The answer should hold only the line with "https://github.com/apache/spark, Accessed: September" and each line after it through the last line of the material, exactly.
_ _ _ _
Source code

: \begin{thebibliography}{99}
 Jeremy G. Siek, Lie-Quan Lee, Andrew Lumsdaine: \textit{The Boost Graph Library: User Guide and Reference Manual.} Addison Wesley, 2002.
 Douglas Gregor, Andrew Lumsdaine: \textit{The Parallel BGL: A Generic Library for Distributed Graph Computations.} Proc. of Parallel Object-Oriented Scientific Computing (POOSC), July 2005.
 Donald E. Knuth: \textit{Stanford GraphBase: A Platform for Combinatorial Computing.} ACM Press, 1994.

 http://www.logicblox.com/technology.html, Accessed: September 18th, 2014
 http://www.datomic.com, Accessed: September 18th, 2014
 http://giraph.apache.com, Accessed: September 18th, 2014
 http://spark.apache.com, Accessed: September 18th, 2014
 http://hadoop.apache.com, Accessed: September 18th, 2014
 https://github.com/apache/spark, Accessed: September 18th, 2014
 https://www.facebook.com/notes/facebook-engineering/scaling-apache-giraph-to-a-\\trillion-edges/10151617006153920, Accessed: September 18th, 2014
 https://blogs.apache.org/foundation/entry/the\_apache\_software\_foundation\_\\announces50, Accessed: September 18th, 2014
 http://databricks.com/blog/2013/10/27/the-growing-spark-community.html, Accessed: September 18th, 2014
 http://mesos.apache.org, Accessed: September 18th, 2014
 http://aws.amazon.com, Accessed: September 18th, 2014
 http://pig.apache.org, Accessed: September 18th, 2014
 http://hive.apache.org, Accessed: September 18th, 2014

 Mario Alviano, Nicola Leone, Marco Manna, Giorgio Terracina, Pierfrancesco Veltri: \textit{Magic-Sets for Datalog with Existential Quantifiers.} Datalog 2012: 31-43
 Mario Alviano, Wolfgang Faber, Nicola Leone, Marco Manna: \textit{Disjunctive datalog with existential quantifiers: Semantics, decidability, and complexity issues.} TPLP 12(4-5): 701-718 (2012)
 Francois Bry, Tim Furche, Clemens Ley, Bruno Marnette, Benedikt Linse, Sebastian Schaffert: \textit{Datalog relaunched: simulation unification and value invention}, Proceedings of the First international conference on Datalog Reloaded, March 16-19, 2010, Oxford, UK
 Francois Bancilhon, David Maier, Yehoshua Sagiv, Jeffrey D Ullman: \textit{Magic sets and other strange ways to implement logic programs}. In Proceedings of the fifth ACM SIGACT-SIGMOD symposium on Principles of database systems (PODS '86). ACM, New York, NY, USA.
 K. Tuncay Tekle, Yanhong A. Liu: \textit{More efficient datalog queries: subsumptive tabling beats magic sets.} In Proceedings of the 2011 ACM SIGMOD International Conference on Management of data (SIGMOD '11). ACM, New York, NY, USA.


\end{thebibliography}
_ _ _ _
## SOLUTION BELOW
 https://github.com/apache/spark, Accessed: September 18th, 2014
 https://www.facebook.com/notes/facebook-engineering/scaling-apache-giraph-to-a-\\trillion-edges/10151617006153920, Accessed: September 18th, 2014
 https://blogs.apache.org/foundation/entry/the\_apache\_software\_foundation\_\\announces50, Accessed: September 18th, 2014
 http://databricks.com/blog/2013/10/27/the-growing-spark-community.html, Accessed: September 18th, 2014
 http://mesos.apache.org, Accessed: September 18th, 2014
 http://aws.amazon.com, Accessed: September 18th, 2014
 http://pig.apache.org, Accessed: September 18th, 2014
 http://hive.apache.org, Accessed: September 18th, 2014

 Mario Alviano, Nicola Leone, Marco Manna, Giorgio Terracina, Pierfrancesco Veltri: \textit{Magic-Sets for Datalog with Existential Quantifiers.} Datalog 2012: 31-43
 Mario Alviano, Wolfgang Faber, Nicola Leone, Marco Manna: \textit{Disjunctive datalog with existential quantifiers: Semantics, decidability, and complexity issues.} TPLP 12(4-5): 701-718 (2012)
 Francois Bry, Tim Furche, Clemens Ley, Bruno Marnette, Benedikt Linse, Sebastian Schaffert: \textit{Datalog relaunched: simulation unification and value invention}, Proceedings of the First international conference on Datalog Reloaded, March 16-19, 2010, Oxford, UK
 Francois Bancilhon, David Maier, Yehoshua Sagiv, Jeffrey D Ullman: \textit{Magic sets and other strange ways to implement logic programs}. In Proceedings of the fifth ACM SIGACT-SIGMOD symposium on Principles of database systems (PODS '86). ACM, New York, NY, USA.
 K. Tuncay Tekle, Yanhong A. Liu: \textit{More efficient datalog queries: subsumptive tabling beats magic sets.} In Proceedings of the 2011 ACM SIGMOD International Conference on Management of data (SIGMOD '11). ACM, New York, NY, USA.


\end{thebibliography}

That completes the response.